[Data section — start]

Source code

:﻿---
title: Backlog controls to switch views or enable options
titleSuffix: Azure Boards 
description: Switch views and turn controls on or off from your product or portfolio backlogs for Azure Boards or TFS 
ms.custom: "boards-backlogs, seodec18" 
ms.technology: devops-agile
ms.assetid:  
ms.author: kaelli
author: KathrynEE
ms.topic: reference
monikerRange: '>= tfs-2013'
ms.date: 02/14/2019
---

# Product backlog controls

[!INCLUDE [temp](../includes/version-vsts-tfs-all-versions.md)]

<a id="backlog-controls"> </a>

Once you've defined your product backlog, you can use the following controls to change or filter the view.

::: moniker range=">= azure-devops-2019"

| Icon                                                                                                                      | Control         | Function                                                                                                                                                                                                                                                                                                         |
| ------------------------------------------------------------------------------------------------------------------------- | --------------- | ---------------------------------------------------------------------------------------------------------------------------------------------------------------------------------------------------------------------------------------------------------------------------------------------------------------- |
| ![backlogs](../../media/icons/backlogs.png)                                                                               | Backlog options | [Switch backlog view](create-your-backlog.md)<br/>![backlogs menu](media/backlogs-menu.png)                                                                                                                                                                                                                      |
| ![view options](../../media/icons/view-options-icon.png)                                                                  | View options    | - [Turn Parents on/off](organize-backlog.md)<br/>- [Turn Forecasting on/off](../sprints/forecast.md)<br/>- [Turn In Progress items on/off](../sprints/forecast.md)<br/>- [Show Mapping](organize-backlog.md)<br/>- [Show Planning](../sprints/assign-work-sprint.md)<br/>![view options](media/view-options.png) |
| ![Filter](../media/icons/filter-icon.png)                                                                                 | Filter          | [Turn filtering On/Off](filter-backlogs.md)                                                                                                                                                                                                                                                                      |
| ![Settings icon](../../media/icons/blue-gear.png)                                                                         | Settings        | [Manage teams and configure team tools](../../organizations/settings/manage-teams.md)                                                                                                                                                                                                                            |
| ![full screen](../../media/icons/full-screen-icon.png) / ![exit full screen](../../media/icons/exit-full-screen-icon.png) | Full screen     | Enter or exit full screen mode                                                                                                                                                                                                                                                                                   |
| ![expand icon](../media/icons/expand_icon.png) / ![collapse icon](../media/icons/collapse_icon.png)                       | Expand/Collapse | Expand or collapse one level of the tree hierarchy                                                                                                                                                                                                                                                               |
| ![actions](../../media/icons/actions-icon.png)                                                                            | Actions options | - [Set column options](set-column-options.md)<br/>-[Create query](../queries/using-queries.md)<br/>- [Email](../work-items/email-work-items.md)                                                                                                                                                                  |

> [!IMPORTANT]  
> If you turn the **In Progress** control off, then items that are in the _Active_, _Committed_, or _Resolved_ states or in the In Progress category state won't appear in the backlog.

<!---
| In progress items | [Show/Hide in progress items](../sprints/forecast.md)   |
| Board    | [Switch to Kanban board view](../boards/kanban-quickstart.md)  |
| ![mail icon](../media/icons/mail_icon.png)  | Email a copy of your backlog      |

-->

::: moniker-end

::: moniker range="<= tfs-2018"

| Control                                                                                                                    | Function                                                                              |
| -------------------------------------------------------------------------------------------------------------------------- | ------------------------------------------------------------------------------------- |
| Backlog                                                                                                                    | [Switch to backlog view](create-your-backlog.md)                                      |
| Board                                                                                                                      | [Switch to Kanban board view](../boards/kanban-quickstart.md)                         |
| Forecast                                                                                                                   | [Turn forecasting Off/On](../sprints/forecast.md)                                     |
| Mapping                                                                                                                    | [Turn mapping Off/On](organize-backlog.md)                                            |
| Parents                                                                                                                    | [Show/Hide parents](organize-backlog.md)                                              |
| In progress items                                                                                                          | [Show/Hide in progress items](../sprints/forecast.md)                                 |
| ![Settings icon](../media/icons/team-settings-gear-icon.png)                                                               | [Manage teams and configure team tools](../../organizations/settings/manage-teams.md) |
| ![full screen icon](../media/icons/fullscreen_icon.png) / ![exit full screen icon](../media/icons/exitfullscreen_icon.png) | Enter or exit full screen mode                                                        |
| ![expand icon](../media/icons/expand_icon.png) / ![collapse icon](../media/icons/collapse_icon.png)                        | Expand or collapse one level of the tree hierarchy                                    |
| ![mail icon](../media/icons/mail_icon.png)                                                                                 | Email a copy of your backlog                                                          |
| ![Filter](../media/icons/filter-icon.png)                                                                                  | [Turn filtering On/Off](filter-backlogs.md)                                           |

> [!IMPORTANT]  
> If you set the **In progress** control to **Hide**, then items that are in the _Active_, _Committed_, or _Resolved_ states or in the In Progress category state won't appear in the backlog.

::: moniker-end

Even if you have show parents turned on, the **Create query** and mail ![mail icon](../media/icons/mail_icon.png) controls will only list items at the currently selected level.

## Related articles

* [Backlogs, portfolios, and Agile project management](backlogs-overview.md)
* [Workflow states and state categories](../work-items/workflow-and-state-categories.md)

[Data section — finish]

Task details
Nothing in the entries above may be left out; retype them all exactly.

Result
Source code

:﻿---
title: Backlog controls to switch views or enable options
titleSuffix: Azure Boards 
description: Switch views and turn controls on or off from your product or portfolio backlogs for Azure Boards or TFS 
ms.custom: "boards-backlogs, seodec18" 
ms.technology: devops-agile
ms.assetid:  
ms.author: kaelli
author: KathrynEE
ms.topic: reference
monikerRange: '>= tfs-2013'
ms.date: 02/14/2019
---

# Product backlog controls

[!INCLUDE [temp](../includes/version-vsts-tfs-all-versions.md)]

<a id="backlog-controls"> </a>

Once you've defined your product backlog, you can use the following controls to change or filter the view.

::: moniker range=">= azure-devops-2019"

| Icon                                                                                                                      | Control         | Function                                                                                                                                                                                                                                                                                                         |
| ------------------------------------------------------------------------------------------------------------------------- | --------------- | ---------------------------------------------------------------------------------------------------------------------------------------------------------------------------------------------------------------------------------------------------------------------------------------------------------------- |
| ![backlogs](../../media/icons/backlogs.png)                                                                               | Backlog options | [Switch backlog view](create-your-backlog.md)<br/>![backlogs menu](media/backlogs-menu.png)                                                                                                                                                                                                                      |
| ![view options](../../media/icons/view-options-icon.png)                                                                  | View options    | - [Turn Parents on/off](organize-backlog.md)<br/>- [Turn Forecasting on/off](../sprints/forecast.md)<br/>- [Turn In Progress items on/off](../sprints/forecast.md)<br/>- [Show Mapping](organize-backlog.md)<br/>- [Show Planning](../sprints/assign-work-sprint.md)<br/>![view options](media/view-options.png) |
| ![Filter](../media/icons/filter-icon.png)                                                                                 | Filter          | [Turn filtering On/Off](filter-backlogs.md)                                                                                                                                                                                                                                                                      |
| ![Settings icon](../../media/icons/blue-gear.png)                                                                         | Settings        | [Manage teams and configure team tools](../../organizations/settings/manage-teams.md)                                                                                                                                                                                                                            |
| ![full screen](../../media/icons/full-screen-icon.png) / ![exit full screen](../../media/icons/exit-full-screen-icon.png) | Full screen     | Enter or exit full screen mode                                                                                                                                                                                                                                                                                   |
| ![expand icon](../media/icons/expand_icon.png) / ![collapse icon](../media/icons/collapse_icon.png)                       | Expand/Collapse | Expand or collapse one level of the tree hierarchy                                                                                                                                                                                                                                                               |
| ![actions](../../media/icons/actions-icon.png)                                                                            | Actions options | - [Set column options](set-column-options.md)<br/>-[Create query](../queries/using-queries.md)<br/>- [Email](../work-items/email-work-items.md)                                                                                                                                                                  |

> [!IMPORTANT]  
> If you turn the **In Progress** control off, then items that are in the _Active_, _Committed_, or _Resolved_ states or in the In Progress category state won't appear in the backlog.

<!---
| In progress items | [Show/Hide in progress items](../sprints/forecast.md)   |
| Board    | [Switch to Kanban board view](../boards/kanban-quickstart.md)  |
| ![mail icon](../media/icons/mail_icon.png)  | Email a copy of your backlog      |

-->

::: moniker-end

::: moniker range="<= tfs-2018"

| Control                                                                                                                    | Function                                                                              |
| -------------------------------------------------------------------------------------------------------------------------- | ------------------------------------------------------------------------------------- |
| Backlog                                                                                                                    | [Switch to backlog view](create-your-backlog.md)                                      |
| Board                                                                                                                      | [Switch to Kanban board view](../boards/kanban-quickstart.md)                         |
| Forecast                                                                                                                   | [Turn forecasting Off/On](../sprints/forecast.md)                                     |
| Mapping                                                                                                                    | [Turn mapping Off/On](organize-backlog.md)                                            |
| Parents                                                                                                                    | [Show/Hide parents](organize-backlog.md)                                              |
| In progress items                                                                                                          | [Show/Hide in progress items](../sprints/forecast.md)                                 |
| ![Settings icon](../media/icons/team-settings-gear-icon.png)                                                               | [Manage teams and configure team tools](../../organizations/settings/manage-teams.md) |
| ![full screen icon](../media/icons/fullscreen_icon.png) / ![exit full screen icon](../media/icons/exitfullscreen_icon.png) | Enter or exit full screen mode                                                        |
| ![expand icon](../media/icons/expand_icon.png) / ![collapse icon](../media/icons/collapse_icon.png)                        | Expand or collapse one level of the tree hierarchy                                    |
| ![mail icon](../media/icons/mail_icon.png)                                                                                 | Email a copy of your backlog                                                          |
| ![Filter](../media/icons/filter-icon.png)                                                                                  | [Turn filtering On/Off](filter-backlogs.md)                                           |

> [!IMPORTANT]  
> If you set the **In progress** control to **Hide**, then items that are in the _Active_, _Committed_, or _Resolved_ states or in the In Progress category state won't appear in the backlog.

::: moniker-end

Even if you have show parents turned on, the **Create query** and mail ![mail icon](../media/icons/mail_icon.png) controls will only list items at the currently selected level.

## Related articles

* [Backlogs, portfolios, and Agile project management](backlogs-overview.md)
* [Workflow states and state categories](../work-items/workflow-and-state-categories.md)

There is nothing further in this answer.